Wednesday, May 29, 2013

I could be a vampire

The thought came to me that in all the many years I have been residing on this planet called earth I have never known my blood type. My intuition is strongly telling me I need to know what that is. It's something everyone should know for goodness sake. Not knowing feels like there is a missing piece to my being floating around out there somewhere. Of course, I could be a vampire!

Yesterday I called the local hospital where I had surgery in the fall of 2011. I was told I had to come in with ID to prove who I am before they could look up the information and also sign a form. I could understand my needing to prove I was who I said I was so this morning I located the medical records office and complied with their  rules.

The personnel were much nicer in person than they had been on the phone. The first person pulled up my hospital record, but could not find the information she was looking for. The question of my missing blood type was turned over to another more learned person. Still not finding the information I was asked if I had ever had a transfusion. I said no. Then I was asked if I had ever given blood and I again said no, explaining that because I had previously had cancer in 1989 I didn't think I was supposed to. I had never really checked that out though. I was also told that if I had given blood I would know my type because it is typed with every donation.

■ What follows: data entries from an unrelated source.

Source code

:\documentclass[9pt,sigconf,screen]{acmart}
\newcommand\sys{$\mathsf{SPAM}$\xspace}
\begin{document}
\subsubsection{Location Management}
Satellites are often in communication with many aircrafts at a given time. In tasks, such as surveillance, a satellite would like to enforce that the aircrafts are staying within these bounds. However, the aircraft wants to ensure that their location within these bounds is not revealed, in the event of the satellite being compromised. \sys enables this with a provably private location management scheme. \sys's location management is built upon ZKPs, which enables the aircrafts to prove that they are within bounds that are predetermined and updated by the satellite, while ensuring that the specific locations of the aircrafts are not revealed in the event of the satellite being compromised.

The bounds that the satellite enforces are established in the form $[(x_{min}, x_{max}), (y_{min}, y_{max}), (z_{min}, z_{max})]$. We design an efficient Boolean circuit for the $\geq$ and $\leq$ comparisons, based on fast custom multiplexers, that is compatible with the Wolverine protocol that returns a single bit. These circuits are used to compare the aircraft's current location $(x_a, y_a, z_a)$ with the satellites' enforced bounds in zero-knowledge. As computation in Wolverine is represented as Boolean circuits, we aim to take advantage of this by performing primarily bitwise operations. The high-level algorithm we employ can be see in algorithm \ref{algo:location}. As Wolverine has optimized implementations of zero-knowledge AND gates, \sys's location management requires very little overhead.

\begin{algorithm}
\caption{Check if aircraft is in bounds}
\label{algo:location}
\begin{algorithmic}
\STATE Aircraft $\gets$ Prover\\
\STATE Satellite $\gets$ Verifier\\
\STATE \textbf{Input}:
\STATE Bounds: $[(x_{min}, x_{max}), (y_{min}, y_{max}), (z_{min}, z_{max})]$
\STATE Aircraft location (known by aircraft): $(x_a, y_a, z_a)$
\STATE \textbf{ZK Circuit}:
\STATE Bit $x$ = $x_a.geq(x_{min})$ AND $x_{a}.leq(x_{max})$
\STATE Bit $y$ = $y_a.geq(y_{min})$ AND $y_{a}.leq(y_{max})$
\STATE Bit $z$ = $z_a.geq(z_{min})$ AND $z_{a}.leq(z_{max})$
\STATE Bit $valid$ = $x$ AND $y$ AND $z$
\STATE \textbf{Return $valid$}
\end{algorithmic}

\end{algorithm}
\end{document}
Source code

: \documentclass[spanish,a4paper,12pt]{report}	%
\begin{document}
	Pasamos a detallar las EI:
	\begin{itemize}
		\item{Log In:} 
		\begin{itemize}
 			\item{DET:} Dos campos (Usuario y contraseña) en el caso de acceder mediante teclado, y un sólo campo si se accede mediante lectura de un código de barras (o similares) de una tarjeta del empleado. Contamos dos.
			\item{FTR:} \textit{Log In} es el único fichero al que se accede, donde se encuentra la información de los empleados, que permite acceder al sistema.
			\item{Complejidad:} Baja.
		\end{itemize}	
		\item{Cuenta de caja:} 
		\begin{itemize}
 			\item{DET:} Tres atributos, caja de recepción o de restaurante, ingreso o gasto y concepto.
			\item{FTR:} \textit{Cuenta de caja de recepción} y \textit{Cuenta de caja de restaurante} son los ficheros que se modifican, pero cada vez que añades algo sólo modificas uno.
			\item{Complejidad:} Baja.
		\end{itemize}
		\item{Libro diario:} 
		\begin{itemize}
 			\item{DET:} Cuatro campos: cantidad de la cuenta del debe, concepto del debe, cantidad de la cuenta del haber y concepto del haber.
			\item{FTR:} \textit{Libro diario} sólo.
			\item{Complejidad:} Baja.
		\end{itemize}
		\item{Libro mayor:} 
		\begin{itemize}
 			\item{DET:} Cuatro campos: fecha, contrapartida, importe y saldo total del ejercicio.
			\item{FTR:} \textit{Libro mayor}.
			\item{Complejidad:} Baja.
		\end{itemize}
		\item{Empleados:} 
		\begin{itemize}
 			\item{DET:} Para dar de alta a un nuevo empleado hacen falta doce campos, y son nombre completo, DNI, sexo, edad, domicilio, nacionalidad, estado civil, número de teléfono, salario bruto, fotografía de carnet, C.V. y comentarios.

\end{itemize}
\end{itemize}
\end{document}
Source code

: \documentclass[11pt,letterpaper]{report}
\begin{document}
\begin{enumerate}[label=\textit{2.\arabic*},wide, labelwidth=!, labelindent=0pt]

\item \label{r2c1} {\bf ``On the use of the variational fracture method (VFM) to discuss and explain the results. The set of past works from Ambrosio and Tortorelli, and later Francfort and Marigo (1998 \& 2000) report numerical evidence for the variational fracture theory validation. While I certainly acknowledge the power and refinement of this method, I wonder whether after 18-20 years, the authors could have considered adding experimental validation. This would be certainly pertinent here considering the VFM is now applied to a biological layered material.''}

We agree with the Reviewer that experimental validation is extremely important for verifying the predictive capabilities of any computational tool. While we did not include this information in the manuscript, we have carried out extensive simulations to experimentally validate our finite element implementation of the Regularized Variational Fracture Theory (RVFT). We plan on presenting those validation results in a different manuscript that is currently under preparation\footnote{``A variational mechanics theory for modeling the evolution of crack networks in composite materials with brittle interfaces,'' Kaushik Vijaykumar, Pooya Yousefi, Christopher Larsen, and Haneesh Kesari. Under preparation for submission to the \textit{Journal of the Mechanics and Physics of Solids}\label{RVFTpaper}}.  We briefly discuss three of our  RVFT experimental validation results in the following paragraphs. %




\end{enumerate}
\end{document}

At this point my surgeon's nurse walked into the room. She told me that unless a patient's surgery would be likely to require a blood transfusion typing was not done. Mine didn't so it wasn't. Also a patient's blood type usually does not appear on hospital records. While she was there I also asked about my cancer question regarding donating blood. Her answer was that she didn't think that mattered, but she wasn't entirely sure. Well alright then. Where does that leave me? Right back where I started from earlier this morning. No blood information leading me to wonder if I am a vampire after all.

So why is my intuition strongly telling me my blood type is something I need to know. I don't feel I am about to experience anything gory causing the information to be necessary for medical help. I could, I suppose, go to the doctor and have a blood test for typing done, which I would have to pay for. Perhaps
I am simply being pushed to donate blood the next time our area has a blood drive or at least find out if I can.

If I did end up donating blood, for the first time in my life, it would prove to the world that I am not a vampire after all and it might even help to save someone's life.